→ **What to produce**
Print all the data that follows exactly, images excluded.

→ **Records for this exercise**
****************************************
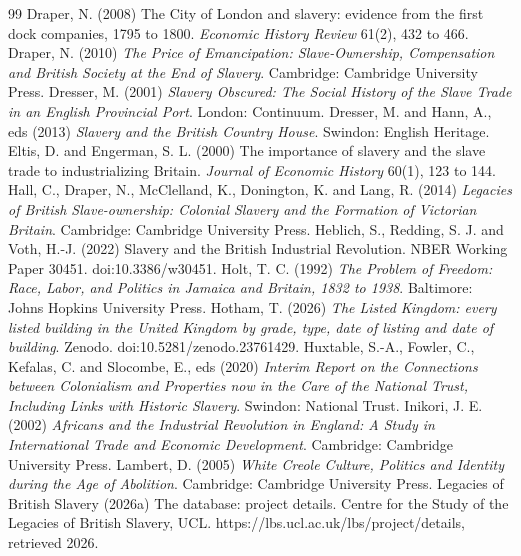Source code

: \documentclass[11pt,a4paper]{article}
\begin{document}
\begin{thebibliography}{99}
 Draper, N. (2008) The City of London and slavery: evidence from the first dock companies, 1795 to 1800. \textit{Economic History Review} 61(2), 432 to 466.
 Draper, N. (2010) \textit{The Price of Emancipation: Slave-Ownership, Compensation and British Society at the End of Slavery}. Cambridge: Cambridge University Press.
 Dresser, M. (2001) \textit{Slavery Obscured: The Social History of the Slave Trade in an English Provincial Port}. London: Continuum.
 Dresser, M. and Hann, A., eds (2013) \textit{Slavery and the British Country House}. Swindon: English Heritage.
 Eltis, D. and Engerman, S. L. (2000) The importance of slavery and the slave trade to industrializing Britain. \textit{Journal of Economic History} 60(1), 123 to 144.
 Hall, C., Draper, N., McClelland, K., Donington, K. and Lang, R. (2014) \textit{Legacies of British Slave-ownership: Colonial Slavery and the Formation of Victorian Britain}. Cambridge: Cambridge University Press.
 Heblich, S., Redding, S. J. and Voth, H.-J. (2022) Slavery and the British Industrial Revolution. NBER Working Paper 30451. doi:10.3386/w30451.
 Holt, T. C. (1992) \textit{The Problem of Freedom: Race, Labor, and Politics in Jamaica and Britain, 1832 to 1938}. Baltimore: Johns Hopkins University Press.
 Hotham, T. (2026) \textit{The Listed Kingdom: every listed building in the United Kingdom by grade, type, date of listing and date of building}. Zenodo. doi:10.5281/zenodo.23761429.
 Huxtable, S.-A., Fowler, C., Kefalas, C. and Slocombe, E., eds (2020) \textit{Interim Report on the Connections between Colonialism and Properties now in the Care of the National Trust, Including Links with Historic Slavery}. Swindon: National Trust.
 Inikori, J. E. (2002) \textit{Africans and the Industrial Revolution in England: A Study in International Trade and Economic Development}. Cambridge: Cambridge University Press.
 Lambert, D. (2005) \textit{White Creole Culture, Politics and Identity during the Age of Abolition}. Cambridge: Cambridge University Press.
 Legacies of British Slavery (2026a) The database: project details. Centre for the Study of the Legacies of British Slavery, UCL. https://lbs.ucl.ac.uk/lbs/project/details, retrieved 2026.

\end{thebibliography}
\end{document}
****************************************
→ **Completed exercise**
Source code

: \documentclass[11pt,a4paper]{article}
\begin{document}
\begin{thebibliography}{99}
 Draper, N. (2008) The City of London and slavery: evidence from the first dock companies, 1795 to 1800. \textit{Economic History Review} 61(2), 432 to 466.
 Draper, N. (2010) \textit{The Price of Emancipation: Slave-Ownership, Compensation and British Society at the End of Slavery}. Cambridge: Cambridge University Press.
 Dresser, M. (2001) \textit{Slavery Obscured: The Social History of the Slave Trade in an English Provincial Port}. London: Continuum.
 Dresser, M. and Hann, A., eds (2013) \textit{Slavery and the British Country House}. Swindon: English Heritage.
 Eltis, D. and Engerman, S. L. (2000) The importance of slavery and the slave trade to industrializing Britain. \textit{Journal of Economic History} 60(1), 123 to 144.
 Hall, C., Draper, N., McClelland, K., Donington, K. and Lang, R. (2014) \textit{Legacies of British Slave-ownership: Colonial Slavery and the Formation of Victorian Britain}. Cambridge: Cambridge University Press.
 Heblich, S., Redding, S. J. and Voth, H.-J. (2022) Slavery and the British Industrial Revolution. NBER Working Paper 30451. doi:10.3386/w30451.
 Holt, T. C. (1992) \textit{The Problem of Freedom: Race, Labor, and Politics in Jamaica and Britain, 1832 to 1938}. Baltimore: Johns Hopkins University Press.
 Hotham, T. (2026) \textit{The Listed Kingdom: every listed building in the United Kingdom by grade, type, date of listing and date of building}. Zenodo. doi:10.5281/zenodo.23761429.
 Huxtable, S.-A., Fowler, C., Kefalas, C. and Slocombe, E., eds (2020) \textit{Interim Report on the Connections between Colonialism and Properties now in the Care of the National Trust, Including Links with Historic Slavery}. Swindon: National Trust.
 Inikori, J. E. (2002) \textit{Africans and the Industrial Revolution in England: A Study in International Trade and Economic Development}. Cambridge: Cambridge University Press.
 Lambert, D. (2005) \textit{White Creole Culture, Politics and Identity during the Age of Abolition}. Cambridge: Cambridge University Press.
 Legacies of British Slavery (2026a) The database: project details. Centre for the Study of the Legacies of British Slavery, UCL. https://lbs.ucl.ac.uk/lbs/project/details, retrieved 2026.

\end{thebibliography}
\end{document}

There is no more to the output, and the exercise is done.